Our commercial portfolio includes treatments for hypercortisolism and oncology, and the company has discovered more than 1,000 proprietary selective cortisol modulators and glucocorticoid receptor antagonists. With advanced clinical trials in patients with hypercortisolism, solid tumors, ALS and liver disease, Corcept is unlocking the power of cortisol modulation to help address some of the most devastating diseases patients face today.

Corcept is headquartered in Redwood City, California. To learn more, visit www.corcept.com

Responsibilities:

• Design and implement Phase I to III clinical studies
• Develop and participate in the writing and review of protocols, investigator brochures, study reports and other clinical and regulatory documents
• Provide scientific oversight for Company operational staff, CROs, and clinical trial sites in all areas related to the therapeutic programs
• Act as a clinical subject matter expert for both Company team members and for external contacts related to the assigned therapeutic programs
• Establish and approve scientific methods for design and implementation of applicable clinical protocols, data collection systems and final reports
• Act to provide medical oversight and safety monitoring for ongoing clinical trials including participation in SAE reporting and serving on the safety committee
• Play a key role in the analysis, interpretation and delivery of high-quality clinical data
• Interact with principal investigators and opinion leaders to facilitate clinical trials research
• Participate in appropriate regulatory discussion and activities, including the filing of IND’s, CTXs, NDA/MAAs, throughout the development cycle
• Provide training and ongoing input to all members of the clinical team on medical and scientific issues related to the therapeutic field in question
• Participate in clinical study report conceptualization, development and writing for global regulatory submissions
• Work closely and collaboratively with other functions, e.g. clinical operations, safety, biometrics, regulatory, medical writing, medical affairs and commercial
• Develop and give internal and external presentations as subject matter expert for the therapeutic area
• Participate in the development and review of publications
• Participate in the management of human resources in a matrixed environment – recruitment, performance management, succession planning, talent management, etc.

Preferred Skills, Qualifications and Technical Proficiencies:

• Demonstrate strong clinical and scientific knowledge
• Is an excellent communicator with proven leadership skills and the ability to interact in a cross functional environment
• Feel comfortable in a fast-paced and nimble small company environment and able to adjust workload based upon changing priorities

Preferred Education and Experience:

• MD, board-certified (or eligible)
• Expertise in Oncology
• A strong track record of scientific activity, demonstrated by publications in top tier journals
• At least 6+ years of relevant clinical development experience
• Relevant basic and/or clinical research experience in academic settings is viewed favorably

The pay range that the Company reasonably expects to pay for this headquarters-based position is $298,000-$350,600; the pay ultimately offered may vary based on legitimate considerations, including geographic location, job-related knowledge, skills, experience, and education.

Applicants must be currently authorized to work in the United States on a full-time basis.

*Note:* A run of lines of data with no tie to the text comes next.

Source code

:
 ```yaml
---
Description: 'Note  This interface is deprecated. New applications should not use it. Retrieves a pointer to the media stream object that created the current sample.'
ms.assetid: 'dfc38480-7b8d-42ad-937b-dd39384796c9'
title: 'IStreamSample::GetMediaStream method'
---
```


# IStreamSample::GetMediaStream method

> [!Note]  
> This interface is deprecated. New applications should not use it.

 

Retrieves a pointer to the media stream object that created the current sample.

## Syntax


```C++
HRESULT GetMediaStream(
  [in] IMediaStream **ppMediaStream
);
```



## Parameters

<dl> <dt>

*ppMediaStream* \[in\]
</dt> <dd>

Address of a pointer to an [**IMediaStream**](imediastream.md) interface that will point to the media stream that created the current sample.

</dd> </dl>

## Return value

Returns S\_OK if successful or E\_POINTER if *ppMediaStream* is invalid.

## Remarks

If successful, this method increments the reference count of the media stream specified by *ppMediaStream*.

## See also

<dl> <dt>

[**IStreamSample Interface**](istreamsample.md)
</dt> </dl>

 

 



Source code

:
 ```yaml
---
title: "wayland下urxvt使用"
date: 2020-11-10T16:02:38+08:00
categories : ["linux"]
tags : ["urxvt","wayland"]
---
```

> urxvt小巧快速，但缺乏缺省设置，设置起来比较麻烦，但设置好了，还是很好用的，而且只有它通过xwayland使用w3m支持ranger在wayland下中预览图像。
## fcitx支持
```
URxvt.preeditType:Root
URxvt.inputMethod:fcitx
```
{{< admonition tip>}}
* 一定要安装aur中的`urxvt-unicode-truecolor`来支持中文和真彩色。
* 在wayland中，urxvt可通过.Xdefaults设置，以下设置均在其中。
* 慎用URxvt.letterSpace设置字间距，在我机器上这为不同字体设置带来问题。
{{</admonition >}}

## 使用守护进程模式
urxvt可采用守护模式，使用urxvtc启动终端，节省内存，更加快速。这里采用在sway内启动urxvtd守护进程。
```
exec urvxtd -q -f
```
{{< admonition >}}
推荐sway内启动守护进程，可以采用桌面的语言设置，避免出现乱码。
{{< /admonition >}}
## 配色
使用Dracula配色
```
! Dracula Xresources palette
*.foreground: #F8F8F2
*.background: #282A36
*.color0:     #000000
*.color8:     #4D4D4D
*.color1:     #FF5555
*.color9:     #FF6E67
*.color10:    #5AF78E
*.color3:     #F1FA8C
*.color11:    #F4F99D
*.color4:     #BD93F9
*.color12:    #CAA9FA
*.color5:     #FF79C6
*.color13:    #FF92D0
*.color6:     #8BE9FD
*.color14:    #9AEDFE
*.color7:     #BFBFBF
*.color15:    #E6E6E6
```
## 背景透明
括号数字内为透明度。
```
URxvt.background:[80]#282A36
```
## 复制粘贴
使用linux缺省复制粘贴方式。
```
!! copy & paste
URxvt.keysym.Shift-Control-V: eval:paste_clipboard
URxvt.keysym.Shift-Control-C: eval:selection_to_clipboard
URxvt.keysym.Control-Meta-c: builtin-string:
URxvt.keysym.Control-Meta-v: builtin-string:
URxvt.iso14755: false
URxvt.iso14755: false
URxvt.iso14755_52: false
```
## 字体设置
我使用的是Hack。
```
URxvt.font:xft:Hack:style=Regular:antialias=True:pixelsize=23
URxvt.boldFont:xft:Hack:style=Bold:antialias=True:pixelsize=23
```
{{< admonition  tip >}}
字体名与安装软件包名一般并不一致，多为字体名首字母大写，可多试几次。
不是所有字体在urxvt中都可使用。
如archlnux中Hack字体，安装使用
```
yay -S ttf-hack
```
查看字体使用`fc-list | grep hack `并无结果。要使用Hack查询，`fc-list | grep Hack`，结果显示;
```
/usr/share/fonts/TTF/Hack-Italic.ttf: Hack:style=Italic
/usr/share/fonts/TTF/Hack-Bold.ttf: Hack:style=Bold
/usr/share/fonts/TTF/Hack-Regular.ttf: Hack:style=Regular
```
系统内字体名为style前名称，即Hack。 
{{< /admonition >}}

For information on how Corcept collects, uses, discloses, protects, and otherwise processes personal information and an explanation of the rights and choices available to you with respect to your personal information, please refer to our Privacy Notice link

Corcept appreciates the commitment and hard work of all our team members as we strive to discover and develop novel treatments for patients with serious unmet medical needs.

Please visit our website at: https://www.corcept.com/

Corcept is an Equal Opportunity Employer

Corcept will not conduct interviews via text message or messaging platforms and will not ask you to download anything as part of your interview. Though we use third-party tools to help with advertising our jobs, please be vigilant in checking that the communication is in fact coming from Corcept.